Antarctic icecaps could help scientists predict Earth's future weather

November 29, 2010 10:31 am | Updated November 17, 2021 05:29 am IST - London

Former U.S. Vice President Al Gore is silhouetted against an image of the earth during a climate change talk in Manila. File Photo

Former U.S. Vice President Al Gore is silhouetted against an image of the earth during a climate change talk in Manila. File Photo

London’s Science Museum will feature three pieces of ice core, drilled from the Antarctic icecap, which could help scientists predict Earth’s future weather.

They will be installed in a glass-fronted freezer cabinet in the Science Museum in London’s new Atmosphere gallery.

“This gallery will show how scientists have acquired their knowledge about Earth’s climate history -- with our ice cores providing some of the most telling examples,” the Observer quoted museum director Chris Rapley, as saying.

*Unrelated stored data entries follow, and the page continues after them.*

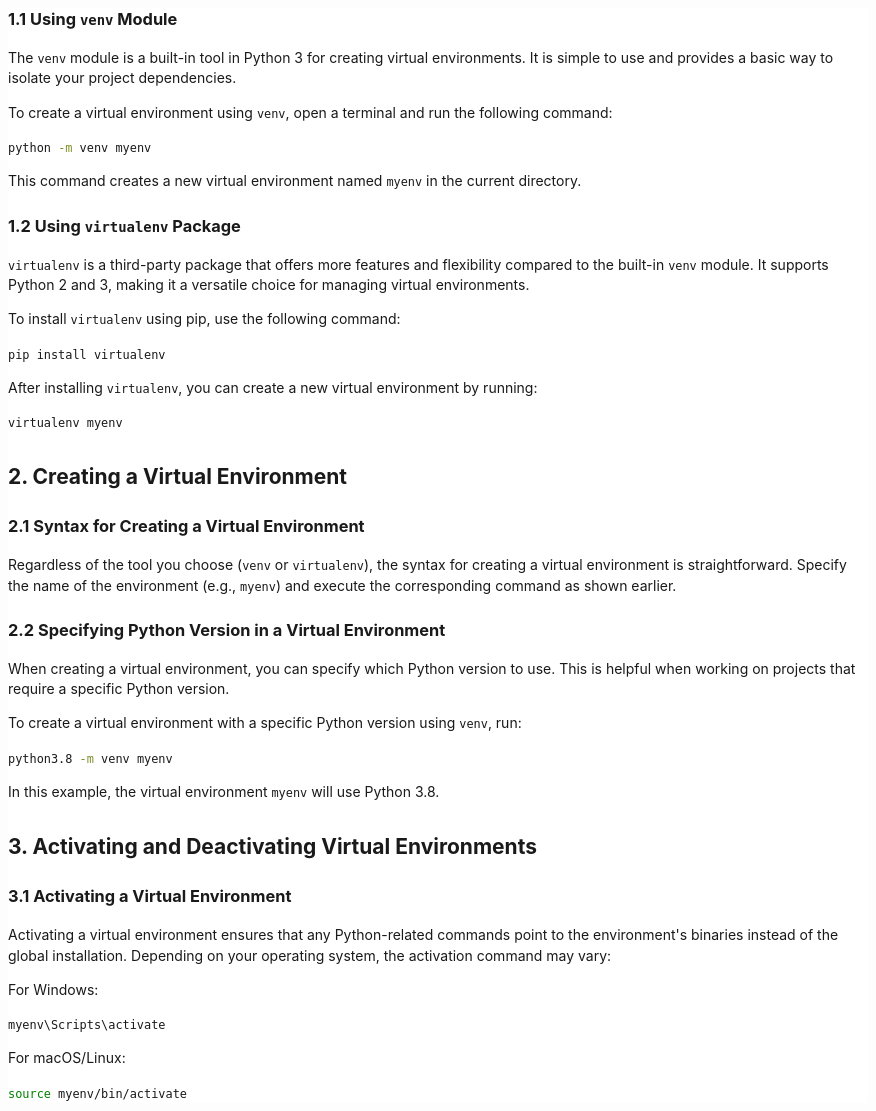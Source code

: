 ### 1.1 Using `venv` Module

The `venv` module is a built-in tool in Python 3 for creating virtual environments. It is simple to use and provides a basic way to isolate your project dependencies.

To create a virtual environment using `venv`, open a terminal and run the following command:
```bash
python -m venv myenv
```
This command creates a new virtual environment named `myenv` in the current directory.

### 1.2 Using `virtualenv` Package

`virtualenv` is a third-party package that offers more features and flexibility compared to the built-in `venv` module. It supports Python 2 and 3, making it a versatile choice for managing virtual environments.

To install `virtualenv` using pip, use the following command:
```bash
pip install virtualenv
```
After installing `virtualenv`, you can create a new virtual environment by running:
```bash
virtualenv myenv
```

## 2. Creating a Virtual Environment

### 2.1 Syntax for Creating a Virtual Environment

Regardless of the tool you choose (`venv` or `virtualenv`), the syntax for creating a virtual environment is straightforward. Specify the name of the environment (e.g., `myenv`) and execute the corresponding command as shown earlier.

### 2.2 Specifying Python Version in a Virtual Environment

When creating a virtual environment, you can specify which Python version to use. This is helpful when working on projects that require a specific Python version.

To create a virtual environment with a specific Python version using `venv`, run:
```bash
python3.8 -m venv myenv
```
In this example, the virtual environment `myenv` will use Python 3.8.

## 3. Activating and Deactivating Virtual Environments

### 3.1 Activating a Virtual Environment

Activating a virtual environment ensures that any Python-related commands point to the environment's binaries instead of the global installation. Depending on your operating system, the activation command may vary:

For Windows:
```bash
myenv\Scripts\activate
```
For macOS/Linux:
```bash
source myenv/bin/activate
```
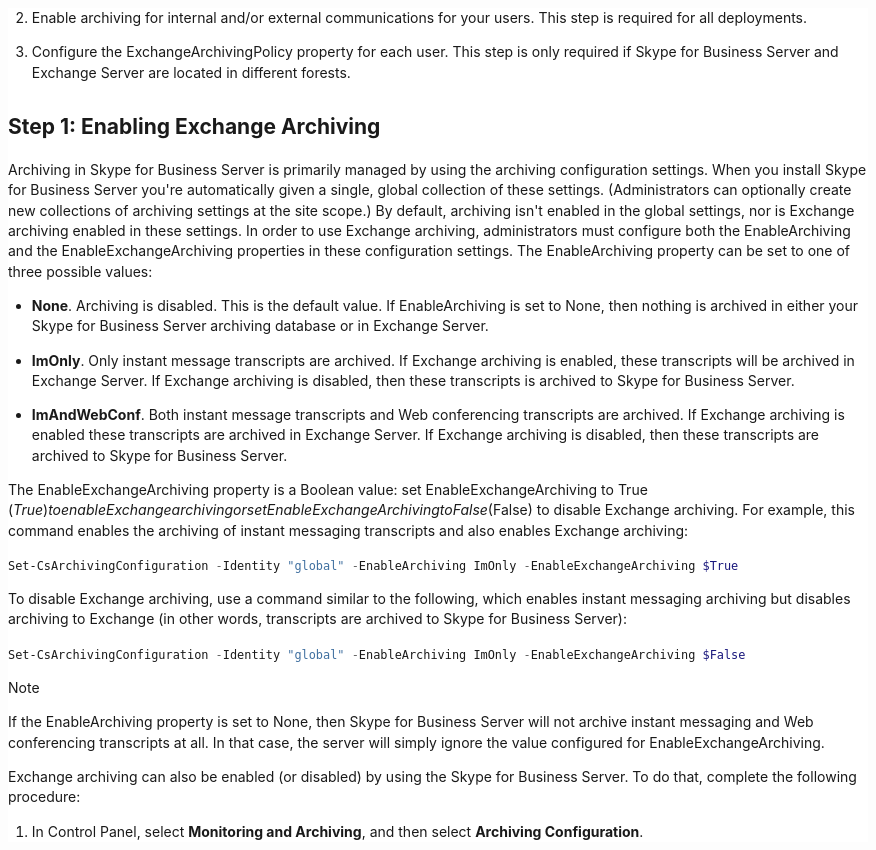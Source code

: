 2. Enable archiving for internal and/or external communications for your users. This step is required for all deployments.

3. Configure the ExchangeArchivingPolicy property for each user. This step is only required if Skype for Business Server and Exchange Server are located in different forests.

## Step 1: Enabling Exchange Archiving

Archiving in Skype for Business Server is primarily managed by using the archiving configuration settings. When you install Skype for Business Server you're automatically given a single, global collection of these settings. (Administrators can optionally create new collections of archiving settings at the site scope.) By default, archiving isn't enabled in the global settings, nor is Exchange archiving enabled in these settings. In order to use Exchange archiving, administrators must configure both the EnableArchiving and the EnableExchangeArchiving properties in these configuration settings. The EnableArchiving property can be set to one of three possible values:

- **None**. Archiving is disabled. This is the default value. If EnableArchiving is set to None, then nothing is archived in either your Skype for Business Server archiving database or in Exchange Server.

- **ImOnly**. Only instant message transcripts are archived. If Exchange archiving is enabled, these transcripts will be archived in Exchange Server. If Exchange archiving is disabled, then these transcripts is archived to Skype for Business Server.

- **ImAndWebConf**. Both instant message transcripts and Web conferencing transcripts are archived. If Exchange archiving is enabled these transcripts are archived in Exchange Server. If Exchange archiving is disabled, then these transcripts are archived to Skype for Business Server.

The EnableExchangeArchiving property is a Boolean value: set EnableExchangeArchiving to True ($True) to enable Exchange archiving or set EnableExchangeArchiving to False ($False) to disable Exchange archiving. For example, this command enables the archiving of instant messaging transcripts and also enables Exchange archiving:

```powershell
Set-CsArchivingConfiguration -Identity "global" -EnableArchiving ImOnly -EnableExchangeArchiving $True
```

To disable Exchange archiving, use a command similar to the following, which enables instant messaging archiving but disables archiving to Exchange (in other words, transcripts are archived to Skype for Business Server):

```powershell
Set-CsArchivingConfiguration -Identity "global" -EnableArchiving ImOnly -EnableExchangeArchiving $False
```

> [!NOTE]
> If the EnableArchiving property is set to None, then Skype for Business Server will not archive instant messaging and Web conferencing transcripts at all. In that case, the server will simply ignore the value configured for EnableExchangeArchiving.

Exchange archiving can also be enabled (or disabled) by using the Skype for Business Server. To do that, complete the following procedure:

1. In Control Panel, select **Monitoring and Archiving**, and then select **Archiving Configuration**.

Air gets trapped by snow as it falls. Then more snow falls on top. Pressure builds up and snow is eventually converted into ice -- with air bubbles trapped inside. The deeper you drill, the older the ice -- and air bubbles -- that you find.

“If you drill several kilometres down you find samples that are almost a million years old. That is why we think of ice cores as treasure troves of climate history,” Rapley said.

By drilling down to a particular layer, the oxygen isotopes in a core sample’s air bubbles reveal the global temperature for the time that the air was trapped in snowflakes.

This temperature can then be compared with the air’s carbon dioxide content. Similarly, salt and dust contamination provides information about sea levels and the spread of deserts across the globe at any given time over the last 800,000 years.

“The one critical feature we get from these measurements is that the temperature of Earth’s atmosphere and its carbon dioxide content are locked together in a coupled system,” said Rapley.

“If one of those variables increases, the other will also rise. Hence the worry about the amounts of carbon dioxide we pump into the atmosphere. If unchecked, these could lead to global temperature rises of up to six degrees Celsius by the end of the century.”